At length the two bent their steps to this inner temple of their expectations. They were weary and a little depressed, and they sat themselves down in a fan of weak sunlight that spread through the broad window.

Sir David looked about him with some listless curiosity—at the great posted bed; at the massive carved wardrobe of sombre oak; at the quaint old brass-framed mirror on the dressing-table.

“Was this all as it stands when you came?” he said, his inquisitiveness getting the better of his languor.

“Precisely as it stands.”

“Then it belonged to Cutwater?”

“I presume so.”

“By cock!” said the other, dreamily introspective, “’tis cursed strange to think that here the man prinked and made his toilet and slept his sleep like any decent citizen. He was known by his blue coat and filigree lace, I’ve heard tell; and what bloody secrets may he not have locked into that wardrobe, and what dumb witnesses to his villainy?

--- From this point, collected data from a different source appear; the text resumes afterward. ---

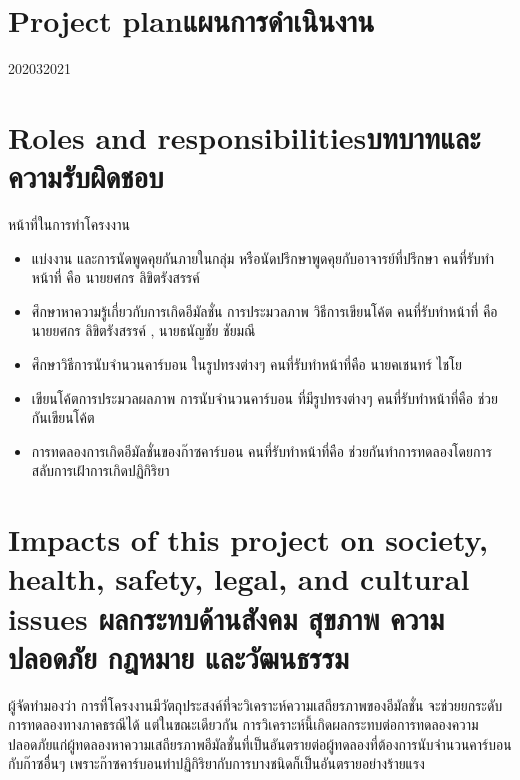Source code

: \section{\ifenglish Project plan\else แผนการดำเนินงาน\fi}

\begin{plan}{10}{2020}{3}{2021}
\end{plan}

\section{\ifenglish Roles and responsibilities\else บทบาทและความรับผิดชอบ\fi}

หน้าที่ในการทำโครงงาน

\begin{itemize}
    \item {แบ่งงาน และการนัดพูดคุยกันภายในกลุ่ม หรือนัดปรึกษาพูดคุยกับอาจารย์ที่ปรึกษา คนที่รับทำหน้าที่ คือ นายยศกร ลิขิตรังสรรค์}
    \item {ศึกษาหาความรู้เกี่ยวกับการเกิดอีมัลชั่น การประมวลภาพ วิธีการเขียนโค้ต คนที่รับทำหน้าที่ คือ นายยศกร ลิขิตรังสรรค์ , นายธนัญชัย ชัยมณี}
    \item {ศึกษาวิธีการนับจำนวนคาร์บอน ในรูปทรงต่างๆ คนที่รับทำหน้าที่คือ นายคเชนทร์ ไชโย}
    \item {เขียนโค้ตการประมวลผลภาพ การนับจำนวนคาร์บอน ที่มีรูปทรงต่างๆ  คนที่รับทำหน้าที่คือ ช่วยกันเขียนโค้ต}
    \item {การทดลองการเกิดอีมัลชั่นของก๊าซคาร์บอน  คนที่รับทำหน้าที่คือ ช่วยกันทำการทดลองโดยการสลับการเฝ้าการเกิดปฏิกิริยา}
\end{itemize}

\section{\ifenglish%
Impacts of this project on society, health, safety, legal, and cultural issues
\else%
ผลกระทบด้านสังคม สุขภาพ ความปลอดภัย กฎหมาย และวัฒนธรรม
\fi}

\hspace{0.5 cm}ผู้จัดทํามองว่า การที่โครงงานมีวัตถุประสงค์ที่จะวิเคราะห์ความเสถียรภาพของอีมัลชั่น จะช่วยยกระดับการทดลองทางภาคธรณีได้ แต่ในขณะเดียวกัน การวิเคราะห์นี้เกิดผลกระทบต่อการทดลองความปลอดภัยแก่ผู้ทดลองหาความเสถียรภาพอีมัลชั่นที่เป็นอันตรายต่อผู้ทดลองที่ต้องการนับจำนวนคาร์บอนกับก๊าซอื่นๆ เพราะก๊าซคาร์บอนทำปฏิกิริยากับการบางชนิดก็เป็นอันตรายอย่างร้ายแรง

For he would take life, by all accounts, and was a terror in his day. And was there nothin’, Tuke—no trace——”

“Not a rag in all the room. If any had been, it had been cleared out before I came.”

“Well, he had his vanities; for all that his reputation, as I knew it, was rascal miserly. And he shows a pretty taste in bed and wardrobe. But there ain’t one consistent miser in all the history of niggards.”

“I seem to have heard of one or two.”